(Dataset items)
━━━━━━━━

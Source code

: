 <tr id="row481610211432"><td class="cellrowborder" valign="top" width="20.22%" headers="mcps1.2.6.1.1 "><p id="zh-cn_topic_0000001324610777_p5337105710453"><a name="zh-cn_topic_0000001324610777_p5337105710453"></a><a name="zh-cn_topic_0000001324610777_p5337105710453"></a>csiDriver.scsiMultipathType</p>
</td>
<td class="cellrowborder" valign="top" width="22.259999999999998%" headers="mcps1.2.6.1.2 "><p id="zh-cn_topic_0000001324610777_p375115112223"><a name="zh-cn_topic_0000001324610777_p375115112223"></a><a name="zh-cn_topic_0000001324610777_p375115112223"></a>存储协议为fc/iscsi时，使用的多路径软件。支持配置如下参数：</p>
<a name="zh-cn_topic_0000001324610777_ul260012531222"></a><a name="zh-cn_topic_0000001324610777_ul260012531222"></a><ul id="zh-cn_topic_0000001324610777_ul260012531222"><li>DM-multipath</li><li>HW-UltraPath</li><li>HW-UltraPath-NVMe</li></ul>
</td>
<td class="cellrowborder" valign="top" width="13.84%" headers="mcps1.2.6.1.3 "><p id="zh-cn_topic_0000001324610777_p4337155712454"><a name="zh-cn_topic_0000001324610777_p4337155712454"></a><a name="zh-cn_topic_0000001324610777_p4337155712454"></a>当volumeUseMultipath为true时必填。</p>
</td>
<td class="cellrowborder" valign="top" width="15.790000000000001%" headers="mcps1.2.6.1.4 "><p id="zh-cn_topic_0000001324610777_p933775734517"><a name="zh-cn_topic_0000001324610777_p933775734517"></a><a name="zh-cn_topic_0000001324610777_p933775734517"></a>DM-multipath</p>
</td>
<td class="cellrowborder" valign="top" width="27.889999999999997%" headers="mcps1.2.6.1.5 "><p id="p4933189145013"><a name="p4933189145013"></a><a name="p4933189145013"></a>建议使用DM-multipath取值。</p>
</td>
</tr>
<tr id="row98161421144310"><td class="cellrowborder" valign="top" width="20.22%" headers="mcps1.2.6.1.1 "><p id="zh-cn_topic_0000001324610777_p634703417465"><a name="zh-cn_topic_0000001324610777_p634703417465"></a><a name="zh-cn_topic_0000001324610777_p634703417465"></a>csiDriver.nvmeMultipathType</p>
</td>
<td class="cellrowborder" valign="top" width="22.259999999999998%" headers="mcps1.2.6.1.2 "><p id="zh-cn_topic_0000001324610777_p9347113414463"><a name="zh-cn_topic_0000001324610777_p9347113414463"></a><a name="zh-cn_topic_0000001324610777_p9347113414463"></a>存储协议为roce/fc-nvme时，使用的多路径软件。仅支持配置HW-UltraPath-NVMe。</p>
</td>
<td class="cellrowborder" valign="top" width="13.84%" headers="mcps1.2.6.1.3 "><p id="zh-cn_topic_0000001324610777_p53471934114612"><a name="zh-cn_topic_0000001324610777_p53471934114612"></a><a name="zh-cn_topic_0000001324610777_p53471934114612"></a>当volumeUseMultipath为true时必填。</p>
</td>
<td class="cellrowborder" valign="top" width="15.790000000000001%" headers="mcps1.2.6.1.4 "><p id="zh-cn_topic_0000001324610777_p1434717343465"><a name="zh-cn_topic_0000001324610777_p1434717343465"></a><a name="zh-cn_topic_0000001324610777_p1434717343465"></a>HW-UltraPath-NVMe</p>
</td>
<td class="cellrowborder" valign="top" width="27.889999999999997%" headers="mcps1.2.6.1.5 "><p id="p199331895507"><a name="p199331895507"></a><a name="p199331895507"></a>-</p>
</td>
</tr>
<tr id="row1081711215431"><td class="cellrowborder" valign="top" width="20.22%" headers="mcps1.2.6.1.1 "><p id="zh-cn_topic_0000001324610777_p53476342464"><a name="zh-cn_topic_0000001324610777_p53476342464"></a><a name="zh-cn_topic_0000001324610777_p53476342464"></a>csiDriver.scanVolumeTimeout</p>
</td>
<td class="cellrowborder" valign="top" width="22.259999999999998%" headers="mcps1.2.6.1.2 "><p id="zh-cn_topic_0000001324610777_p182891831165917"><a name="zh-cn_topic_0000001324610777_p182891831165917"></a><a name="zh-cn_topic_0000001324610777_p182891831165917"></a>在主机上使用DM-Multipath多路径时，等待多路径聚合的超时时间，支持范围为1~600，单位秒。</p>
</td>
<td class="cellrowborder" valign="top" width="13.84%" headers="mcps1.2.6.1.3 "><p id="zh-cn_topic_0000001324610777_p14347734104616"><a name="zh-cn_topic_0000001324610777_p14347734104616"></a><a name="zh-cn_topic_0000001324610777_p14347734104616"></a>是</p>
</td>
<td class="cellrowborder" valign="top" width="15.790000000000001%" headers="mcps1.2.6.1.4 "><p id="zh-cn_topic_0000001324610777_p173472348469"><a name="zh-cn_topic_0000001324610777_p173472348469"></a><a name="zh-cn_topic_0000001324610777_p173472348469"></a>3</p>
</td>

━━━━━━━━

**About this task**
When you output the entries, keep every word exactly as it stands.

**Solution for this task**
Source code

: <tr id="row481610211432"><td class="cellrowborder" valign="top" width="20.22%" headers="mcps1.2.6.1.1 "><p id="zh-cn_topic_0000001324610777_p5337105710453"><a name="zh-cn_topic_0000001324610777_p5337105710453"></a><a name="zh-cn_topic_0000001324610777_p5337105710453"></a>csiDriver.scsiMultipathType</p>
</td>
<td class="cellrowborder" valign="top" width="22.259999999999998%" headers="mcps1.2.6.1.2 "><p id="zh-cn_topic_0000001324610777_p375115112223"><a name="zh-cn_topic_0000001324610777_p375115112223"></a><a name="zh-cn_topic_0000001324610777_p375115112223"></a>存储协议为fc/iscsi时，使用的多路径软件。支持配置如下参数：</p>
<a name="zh-cn_topic_0000001324610777_ul260012531222"></a><a name="zh-cn_topic_0000001324610777_ul260012531222"></a><ul id="zh-cn_topic_0000001324610777_ul260012531222"><li>DM-multipath</li><li>HW-UltraPath</li><li>HW-UltraPath-NVMe</li></ul>
</td>
<td class="cellrowborder" valign="top" width="13.84%" headers="mcps1.2.6.1.3 "><p id="zh-cn_topic_0000001324610777_p4337155712454"><a name="zh-cn_topic_0000001324610777_p4337155712454"></a><a name="zh-cn_topic_0000001324610777_p4337155712454"></a>当volumeUseMultipath为true时必填。</p>
</td>
<td class="cellrowborder" valign="top" width="15.790000000000001%" headers="mcps1.2.6.1.4 "><p id="zh-cn_topic_0000001324610777_p933775734517"><a name="zh-cn_topic_0000001324610777_p933775734517"></a><a name="zh-cn_topic_0000001324610777_p933775734517"></a>DM-multipath</p>
</td>
<td class="cellrowborder" valign="top" width="27.889999999999997%" headers="mcps1.2.6.1.5 "><p id="p4933189145013"><a name="p4933189145013"></a><a name="p4933189145013"></a>建议使用DM-multipath取值。</p>
</td>
</tr>
<tr id="row98161421144310"><td class="cellrowborder" valign="top" width="20.22%" headers="mcps1.2.6.1.1 "><p id="zh-cn_topic_0000001324610777_p634703417465"><a name="zh-cn_topic_0000001324610777_p634703417465"></a><a name="zh-cn_topic_0000001324610777_p634703417465"></a>csiDriver.nvmeMultipathType</p>
</td>
<td class="cellrowborder" valign="top" width="22.259999999999998%" headers="mcps1.2.6.1.2 "><p id="zh-cn_topic_0000001324610777_p9347113414463"><a name="zh-cn_topic_0000001324610777_p9347113414463"></a><a name="zh-cn_topic_0000001324610777_p9347113414463"></a>存储协议为roce/fc-nvme时，使用的多路径软件。仅支持配置HW-UltraPath-NVMe。</p>
</td>
<td class="cellrowborder" valign="top" width="13.84%" headers="mcps1.2.6.1.3 "><p id="zh-cn_topic_0000001324610777_p53471934114612"><a name="zh-cn_topic_0000001324610777_p53471934114612"></a><a name="zh-cn_topic_0000001324610777_p53471934114612"></a>当volumeUseMultipath为true时必填。</p>
</td>
<td class="cellrowborder" valign="top" width="15.790000000000001%" headers="mcps1.2.6.1.4 "><p id="zh-cn_topic_0000001324610777_p1434717343465"><a name="zh-cn_topic_0000001324610777_p1434717343465"></a><a name="zh-cn_topic_0000001324610777_p1434717343465"></a>HW-UltraPath-NVMe</p>
</td>
<td class="cellrowborder" valign="top" width="27.889999999999997%" headers="mcps1.2.6.1.5 "><p id="p199331895507"><a name="p199331895507"></a><a name="p199331895507"></a>-</p>
</td>
</tr>
<tr id="row1081711215431"><td class="cellrowborder" valign="top" width="20.22%" headers="mcps1.2.6.1.1 "><p id="zh-cn_topic_0000001324610777_p53476342464"><a name="zh-cn_topic_0000001324610777_p53476342464"></a><a name="zh-cn_topic_0000001324610777_p53476342464"></a>csiDriver.scanVolumeTimeout</p>
</td>
<td class="cellrowborder" valign="top" width="22.259999999999998%" headers="mcps1.2.6.1.2 "><p id="zh-cn_topic_0000001324610777_p182891831165917"><a name="zh-cn_topic_0000001324610777_p182891831165917"></a><a name="zh-cn_topic_0000001324610777_p182891831165917"></a>在主机上使用DM-Multipath多路径时，等待多路径聚合的超时时间，支持范围为1~600，单位秒。</p>
</td>
<td class="cellrowborder" valign="top" width="13.84%" headers="mcps1.2.6.1.3 "><p id="zh-cn_topic_0000001324610777_p14347734104616"><a name="zh-cn_topic_0000001324610777_p14347734104616"></a><a name="zh-cn_topic_0000001324610777_p14347734104616"></a>是</p>
</td>
<td class="cellrowborder" valign="top" width="15.790000000000001%" headers="mcps1.2.6.1.4 "><p id="zh-cn_topic_0000001324610777_p173472348469"><a name="zh-cn_topic_0000001324610777_p173472348469"></a><a name="zh-cn_topic_0000001324610777_p173472348469"></a>3</p>
</td>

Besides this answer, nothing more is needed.